The Truth About The Japanese Nuclear Meltdown

Posted by Red Kingman on

If you based your opinion on the japan nuclear problem on the lack of media coverage of late, one might think that the crisis is over.  But really, it is only beginning.

As with most disasters, the truth has been slow in coming from the first reports that there was very little radiotion leaked into the atmosphere to the story of the Fukashima 50 who risked their lives to try and seal the leaks.  Now, from democracynow.org comes the story that three of the nuclear plans had full meltdowns.

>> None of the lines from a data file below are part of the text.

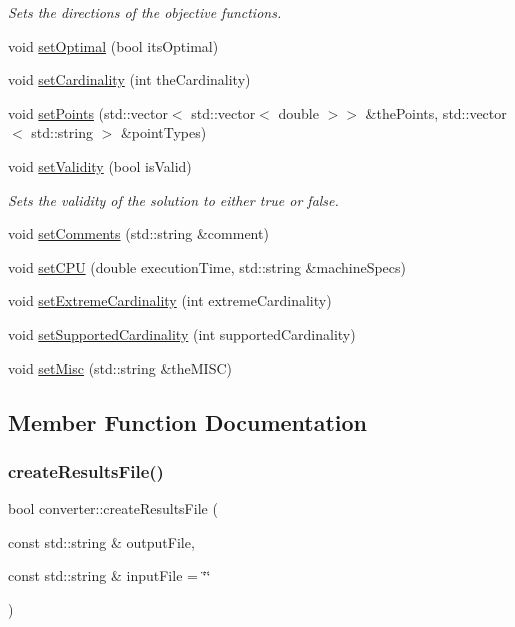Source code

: \begin{DoxyCompactItemize}
\begin{DoxyCompactList}\small\item\em Sets the directions of the objective functions. \end{DoxyCompactList}\item 
void \hyperlink{classconverter_a6d1331eb4b80868ff8d8251cea497a82}{set\+Optimal} (bool its\+Optimal)
\item 
void \hyperlink{classconverter_a8897d824355a5fc576c288689edfb97e}{set\+Cardinality} (int the\+Cardinality)
\item 
void \hyperlink{classconverter_a9d39c373dd13b46914dba0848b152202}{set\+Points} (std\+::vector$<$ std\+::vector$<$ double $>$$>$ \&the\+Points, std\+::vector$<$ std\+::string $>$ \&point\+Types)
\item 
void \hyperlink{classconverter_a84384742ccd6d989c0e3f0fa6e3cbfa0}{set\+Validity} (bool is\+Valid)
\begin{DoxyCompactList}\small\item\em Sets the validity of the solution to either true or false. \end{DoxyCompactList}\item 
void \hyperlink{classconverter_aebeb33eb063aaba00a0bedbbd29d97c6}{set\+Comments} (std\+::string \&comment)
\item 
void \hyperlink{classconverter_a3efdbf4704ecaa181f0c70f4ed80ce38}{set\+C\+PU} (double execution\+Time, std\+::string \&machine\+Specs)
\item 
void \hyperlink{classconverter_aac7ed61410e4f16aed940e845e23cea7}{set\+Extreme\+Cardinality} (int extreme\+Cardinality)
\item 
void \hyperlink{classconverter_a6a9303c575455682facf0e28327f1a4b}{set\+Supported\+Cardinality} (int supported\+Cardinality)
\item 
void \hyperlink{classconverter_ab797244665254fdce6075082358594fd}{set\+Misc} (std\+::string \&the\+M\+I\+SC)
\end{DoxyCompactItemize}


\subsection{Member Function Documentation}
\mbox{\label{classconverter_aa3042d649da8ea07f914b7eea5014703}} 
\subsubsection{\texorpdfstring{create\+Results\+File()}{createResultsFile()}}
{\footnotesize\ttfamily bool converter\+::create\+Results\+File (\begin{DoxyParamCaption}\item[{const std\+::string \&}]{output\+File,  }\item[{const std\+::string \&}]{input\+File = {\ttfamily \char`\"{}\char`\"{}} }\end{DoxyParamCaption})}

Almost three months after the earthquake and tsunami that triggered a nuclear disaster in Japan, new radiation "hot spots" may require the evacuation of more areas further from the damaged Fukushima Daiichi nuclear power facility. Japan’s Nuclear and Industrial Safety Agency recently admitted for the first time that full nuclear meltdowns occurred at three of the plant’s reactors, and more than doubled its estimate for the amount of radiation that leaked from the plant in the first week of the disaster in March. “What they failed to mention is that they discharged an equally large amount into the ocean,” says our guest Robert Alvarez, former senior policy adviser to the U.S. Secretary of Energy. “As [the radiation] goes up the food chain, it accumulates. By the time it reaches people who consume this food, the levels are higher than they originally were when they entered the environment.” Alvarez also discusses his new report on the vulnerabilities and hazards of stored spent fuel at U.S. reactors in the United States.